[Dataset items]
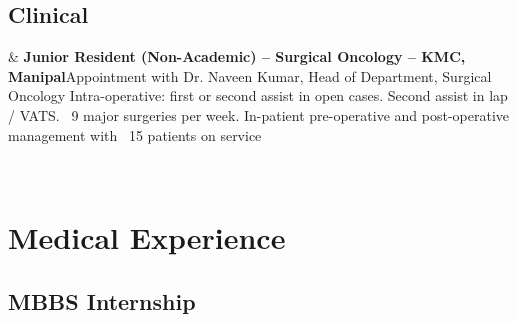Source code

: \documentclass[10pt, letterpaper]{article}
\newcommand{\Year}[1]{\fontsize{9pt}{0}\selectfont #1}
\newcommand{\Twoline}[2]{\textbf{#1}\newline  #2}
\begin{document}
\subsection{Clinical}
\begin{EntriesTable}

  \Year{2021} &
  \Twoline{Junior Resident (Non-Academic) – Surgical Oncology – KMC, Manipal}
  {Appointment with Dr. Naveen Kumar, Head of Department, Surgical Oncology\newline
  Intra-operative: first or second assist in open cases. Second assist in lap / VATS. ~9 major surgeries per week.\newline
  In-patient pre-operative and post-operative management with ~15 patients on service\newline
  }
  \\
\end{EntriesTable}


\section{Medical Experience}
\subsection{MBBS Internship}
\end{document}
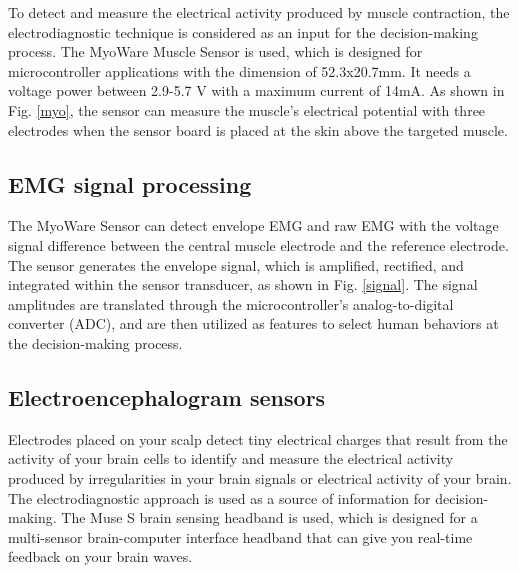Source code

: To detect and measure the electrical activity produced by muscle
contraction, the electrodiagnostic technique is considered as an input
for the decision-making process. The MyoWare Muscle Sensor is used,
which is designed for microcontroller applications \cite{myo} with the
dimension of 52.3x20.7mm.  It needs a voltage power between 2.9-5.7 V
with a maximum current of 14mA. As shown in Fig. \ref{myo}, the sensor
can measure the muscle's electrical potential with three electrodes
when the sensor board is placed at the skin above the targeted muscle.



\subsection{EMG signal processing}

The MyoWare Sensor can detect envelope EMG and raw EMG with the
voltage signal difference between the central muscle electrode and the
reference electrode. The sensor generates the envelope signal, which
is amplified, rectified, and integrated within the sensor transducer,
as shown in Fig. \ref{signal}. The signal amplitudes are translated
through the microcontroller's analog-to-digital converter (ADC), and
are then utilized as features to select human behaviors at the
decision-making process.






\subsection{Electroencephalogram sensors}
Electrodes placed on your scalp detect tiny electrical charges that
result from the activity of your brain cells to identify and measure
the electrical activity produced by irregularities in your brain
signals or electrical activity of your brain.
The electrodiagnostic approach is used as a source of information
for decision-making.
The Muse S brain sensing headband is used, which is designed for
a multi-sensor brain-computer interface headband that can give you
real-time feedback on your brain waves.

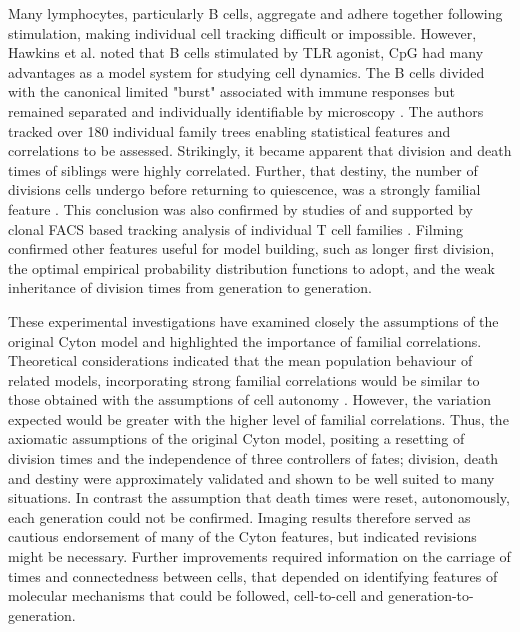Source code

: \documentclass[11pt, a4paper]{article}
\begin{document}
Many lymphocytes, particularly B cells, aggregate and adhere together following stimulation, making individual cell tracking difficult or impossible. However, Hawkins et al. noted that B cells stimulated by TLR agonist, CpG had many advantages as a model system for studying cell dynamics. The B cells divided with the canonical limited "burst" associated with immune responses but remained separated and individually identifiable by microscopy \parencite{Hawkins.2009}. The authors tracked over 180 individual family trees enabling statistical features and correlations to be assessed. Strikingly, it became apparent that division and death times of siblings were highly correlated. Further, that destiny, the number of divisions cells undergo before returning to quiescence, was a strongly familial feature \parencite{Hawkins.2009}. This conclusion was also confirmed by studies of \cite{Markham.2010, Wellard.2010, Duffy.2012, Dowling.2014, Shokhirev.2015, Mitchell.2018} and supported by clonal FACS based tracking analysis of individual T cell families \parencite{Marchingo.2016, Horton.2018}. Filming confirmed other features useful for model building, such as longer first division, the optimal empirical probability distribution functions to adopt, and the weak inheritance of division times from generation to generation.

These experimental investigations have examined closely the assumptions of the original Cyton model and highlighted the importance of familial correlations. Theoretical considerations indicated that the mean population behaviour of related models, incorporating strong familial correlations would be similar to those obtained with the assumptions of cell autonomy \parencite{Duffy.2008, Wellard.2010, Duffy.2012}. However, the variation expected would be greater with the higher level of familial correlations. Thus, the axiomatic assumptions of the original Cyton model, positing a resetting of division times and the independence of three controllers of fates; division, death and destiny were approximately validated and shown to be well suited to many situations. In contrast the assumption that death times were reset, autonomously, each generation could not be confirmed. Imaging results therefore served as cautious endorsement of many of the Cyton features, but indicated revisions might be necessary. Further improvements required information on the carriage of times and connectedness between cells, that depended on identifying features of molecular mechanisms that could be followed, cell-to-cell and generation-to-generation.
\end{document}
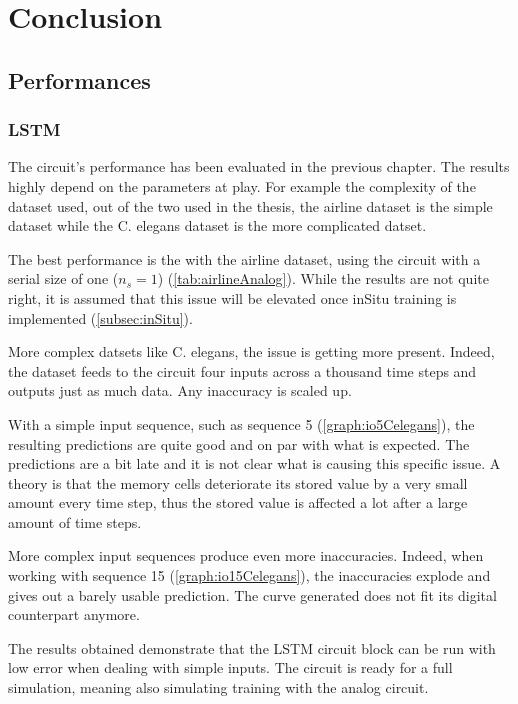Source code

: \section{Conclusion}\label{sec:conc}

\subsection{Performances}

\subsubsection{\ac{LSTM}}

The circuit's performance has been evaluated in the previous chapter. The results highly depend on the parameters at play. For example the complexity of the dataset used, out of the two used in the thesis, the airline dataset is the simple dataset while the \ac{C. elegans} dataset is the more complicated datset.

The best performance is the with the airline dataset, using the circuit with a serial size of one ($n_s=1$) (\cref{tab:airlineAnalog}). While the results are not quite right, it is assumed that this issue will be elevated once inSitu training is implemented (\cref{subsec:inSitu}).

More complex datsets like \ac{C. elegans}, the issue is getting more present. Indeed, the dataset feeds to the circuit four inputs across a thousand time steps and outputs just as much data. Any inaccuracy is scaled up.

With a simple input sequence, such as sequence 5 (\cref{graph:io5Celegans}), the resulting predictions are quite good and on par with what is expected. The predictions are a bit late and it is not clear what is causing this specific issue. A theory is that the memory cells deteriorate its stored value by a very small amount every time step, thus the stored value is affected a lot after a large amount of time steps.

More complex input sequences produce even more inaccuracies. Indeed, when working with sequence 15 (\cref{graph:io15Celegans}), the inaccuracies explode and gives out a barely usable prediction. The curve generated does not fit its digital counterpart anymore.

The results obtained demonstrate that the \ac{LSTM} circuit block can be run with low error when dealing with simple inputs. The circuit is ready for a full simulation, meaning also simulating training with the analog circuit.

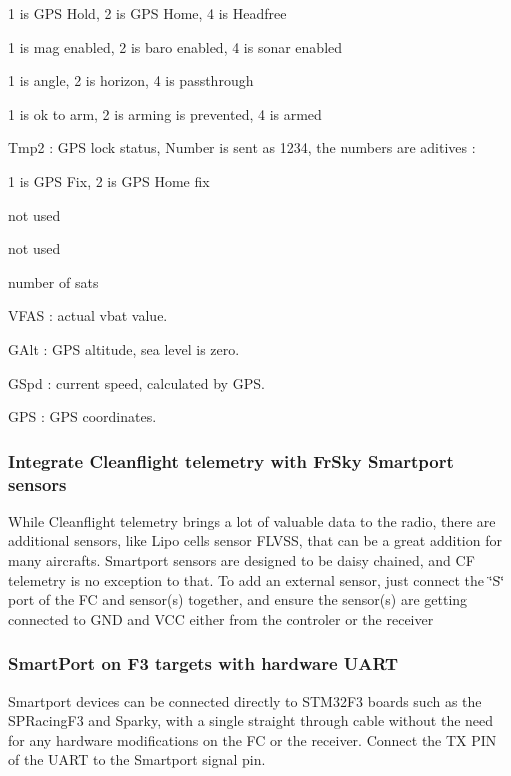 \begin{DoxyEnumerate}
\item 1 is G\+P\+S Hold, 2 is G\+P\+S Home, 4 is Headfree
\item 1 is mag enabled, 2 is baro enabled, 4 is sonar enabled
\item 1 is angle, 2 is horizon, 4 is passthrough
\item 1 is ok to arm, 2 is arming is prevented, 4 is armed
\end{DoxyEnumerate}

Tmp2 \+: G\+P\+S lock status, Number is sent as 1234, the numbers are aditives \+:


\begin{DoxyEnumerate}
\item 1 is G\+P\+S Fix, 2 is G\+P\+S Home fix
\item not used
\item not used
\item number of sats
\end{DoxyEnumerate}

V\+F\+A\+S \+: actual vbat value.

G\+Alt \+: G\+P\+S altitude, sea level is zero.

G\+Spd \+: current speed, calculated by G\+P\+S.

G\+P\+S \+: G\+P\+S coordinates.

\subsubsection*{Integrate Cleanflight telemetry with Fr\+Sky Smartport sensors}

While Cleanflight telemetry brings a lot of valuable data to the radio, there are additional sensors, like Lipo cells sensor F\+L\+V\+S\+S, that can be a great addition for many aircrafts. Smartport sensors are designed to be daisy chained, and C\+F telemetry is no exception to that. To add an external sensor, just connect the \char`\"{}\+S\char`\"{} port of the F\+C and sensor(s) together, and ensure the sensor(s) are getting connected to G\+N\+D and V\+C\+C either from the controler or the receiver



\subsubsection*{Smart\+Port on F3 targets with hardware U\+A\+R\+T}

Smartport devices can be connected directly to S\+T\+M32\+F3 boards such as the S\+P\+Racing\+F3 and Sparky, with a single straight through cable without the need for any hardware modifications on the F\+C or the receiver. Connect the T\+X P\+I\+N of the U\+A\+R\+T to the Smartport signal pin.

> [GOAL OF THE EXERCISE]
Pictures are to be left out; all other data must be returned exactly.

> [TASK SOLUTION]
Source code

: \documentclass[10pt, letterpaper]{article}
\newcommand{\Year}[1]{\fontsize{9pt}{0}\selectfont #1}
\newcommand{\Twoline}[2]{\textbf{#1}\newline  #2}
\begin{document}
\subsection{Clinical}
\begin{EntriesTable}

  \Year{2021} &
  \Twoline{Junior Resident (Non-Academic) – Surgical Oncology – KMC, Manipal}
  {Appointment with Dr. Naveen Kumar, Head of Department, Surgical Oncology\newline
  Intra-operative: first or second assist in open cases. Second assist in lap / VATS. ~9 major surgeries per week.\newline
  In-patient pre-operative and post-operative management with ~15 patients on service\newline
  }
  \\
\end{EntriesTable}


\section{Medical Experience}
\subsection{MBBS Internship}
\end{document}
Source code

: To detect and measure the electrical activity produced by muscle
contraction, the electrodiagnostic technique is considered as an input
for the decision-making process. The MyoWare Muscle Sensor is used,
which is designed for microcontroller applications \cite{myo} with the
dimension of 52.3x20.7mm.  It needs a voltage power between 2.9-5.7 V
with a maximum current of 14mA. As shown in Fig. \ref{myo}, the sensor
can measure the muscle's electrical potential with three electrodes
when the sensor board is placed at the skin above the targeted muscle.



\subsection{EMG signal processing}

The MyoWare Sensor can detect envelope EMG and raw EMG with the
voltage signal difference between the central muscle electrode and the
reference electrode. The sensor generates the envelope signal, which
is amplified, rectified, and integrated within the sensor transducer,
as shown in Fig. \ref{signal}. The signal amplitudes are translated
through the microcontroller's analog-to-digital converter (ADC), and
are then utilized as features to select human behaviors at the
decision-making process.






\subsection{Electroencephalogram sensors}
Electrodes placed on your scalp detect tiny electrical charges that
result from the activity of your brain cells to identify and measure
the electrical activity produced by irregularities in your brain
signals or electrical activity of your brain.
The electrodiagnostic approach is used as a source of information
for decision-making.
The Muse S brain sensing headband is used, which is designed for
a multi-sensor brain-computer interface headband that can give you
real-time feedback on your brain waves.

Source code

: \documentclass[11pt, a4paper]{article}
\begin{document}
Many lymphocytes, particularly B cells, aggregate and adhere together following stimulation, making individual cell tracking difficult or impossible. However, Hawkins et al. noted that B cells stimulated by TLR agonist, CpG had many advantages as a model system for studying cell dynamics. The B cells divided with the canonical limited "burst" associated with immune responses but remained separated and individually identifiable by microscopy \parencite{Hawkins.2009}. The authors tracked over 180 individual family trees enabling statistical features and correlations to be assessed. Strikingly, it became apparent that division and death times of siblings were highly correlated. Further, that destiny, the number of divisions cells undergo before returning to quiescence, was a strongly familial feature \parencite{Hawkins.2009}. This conclusion was also confirmed by studies of \cite{Markham.2010, Wellard.2010, Duffy.2012, Dowling.2014, Shokhirev.2015, Mitchell.2018} and supported by clonal FACS based tracking analysis of individual T cell families \parencite{Marchingo.2016, Horton.2018}. Filming confirmed other features useful for model building, such as longer first division, the optimal empirical probability distribution functions to adopt, and the weak inheritance of division times from generation to generation.

These experimental investigations have examined closely the assumptions of the original Cyton model and highlighted the importance of familial correlations. Theoretical considerations indicated that the mean population behaviour of related models, incorporating strong familial correlations would be similar to those obtained with the assumptions of cell autonomy \parencite{Duffy.2008, Wellard.2010, Duffy.2012}. However, the variation expected would be greater with the higher level of familial correlations. Thus, the axiomatic assumptions of the original Cyton model, positing a resetting of division times and the independence of three controllers of fates; division, death and destiny were approximately validated and shown to be well suited to many situations. In contrast the assumption that death times were reset, autonomously, each generation could not be confirmed. Imaging results therefore served as cautious endorsement of many of the Cyton features, but indicated revisions might be necessary. Further improvements required information on the carriage of times and connectedness between cells, that depended on identifying features of molecular mechanisms that could be followed, cell-to-cell and generation-to-generation.
\end{document}
Source code

: \section{Conclusion}\label{sec:conc}

\subsection{Performances}

\subsubsection{\ac{LSTM}}

The circuit's performance has been evaluated in the previous chapter. The results highly depend on the parameters at play. For example the complexity of the dataset used, out of the two used in the thesis, the airline dataset is the simple dataset while the \ac{C. elegans} dataset is the more complicated datset.

The best performance is the with the airline dataset, using the circuit with a serial size of one ($n_s=1$) (\cref{tab:airlineAnalog}). While the results are not quite right, it is assumed that this issue will be elevated once inSitu training is implemented (\cref{subsec:inSitu}).

More complex datsets like \ac{C. elegans}, the issue is getting more present. Indeed, the dataset feeds to the circuit four inputs across a thousand time steps and outputs just as much data. Any inaccuracy is scaled up.

With a simple input sequence, such as sequence 5 (\cref{graph:io5Celegans}), the resulting predictions are quite good and on par with what is expected. The predictions are a bit late and it is not clear what is causing this specific issue. A theory is that the memory cells deteriorate its stored value by a very small amount every time step, thus the stored value is affected a lot after a large amount of time steps.

More complex input sequences produce even more inaccuracies. Indeed, when working with sequence 15 (\cref{graph:io15Celegans}), the inaccuracies explode and gives out a barely usable prediction. The curve generated does not fit its digital counterpart anymore.

The results obtained demonstrate that the \ac{LSTM} circuit block can be run with low error when dealing with simple inputs. The circuit is ready for a full simulation, meaning also simulating training with the analog circuit.

 \begin{DoxyEnumerate}
\item 1 is G\+P\+S Hold, 2 is G\+P\+S Home, 4 is Headfree
\item 1 is mag enabled, 2 is baro enabled, 4 is sonar enabled
\item 1 is angle, 2 is horizon, 4 is passthrough
\item 1 is ok to arm, 2 is arming is prevented, 4 is armed
\end{DoxyEnumerate}

Tmp2 \+: G\+P\+S lock status, Number is sent as 1234, the numbers are aditives \+:


\begin{DoxyEnumerate}
\item 1 is G\+P\+S Fix, 2 is G\+P\+S Home fix
\item not used
\item not used
\item number of sats
\end{DoxyEnumerate}

V\+F\+A\+S \+: actual vbat value.

G\+Alt \+: G\+P\+S altitude, sea level is zero.

G\+Spd \+: current speed, calculated by G\+P\+S.

G\+P\+S \+: G\+P\+S coordinates.

\subsubsection*{Integrate Cleanflight telemetry with Fr\+Sky Smartport sensors}

While Cleanflight telemetry brings a lot of valuable data to the radio, there are additional sensors, like Lipo cells sensor F\+L\+V\+S\+S, that can be a great addition for many aircrafts. Smartport sensors are designed to be daisy chained, and C\+F telemetry is no exception to that. To add an external sensor, just connect the \char`\"{}\+S\char`\"{} port of the F\+C and sensor(s) together, and ensure the sensor(s) are getting connected to G\+N\+D and V\+C\+C either from the controler or the receiver



\subsubsection*{Smart\+Port on F3 targets with hardware U\+A\+R\+T}

Smartport devices can be connected directly to S\+T\+M32\+F3 boards such as the S\+P\+Racing\+F3 and Sparky, with a single straight through cable without the need for any hardware modifications on the F\+C or the receiver. Connect the T\+X P\+I\+N of the U\+A\+R\+T to the Smartport signal pin.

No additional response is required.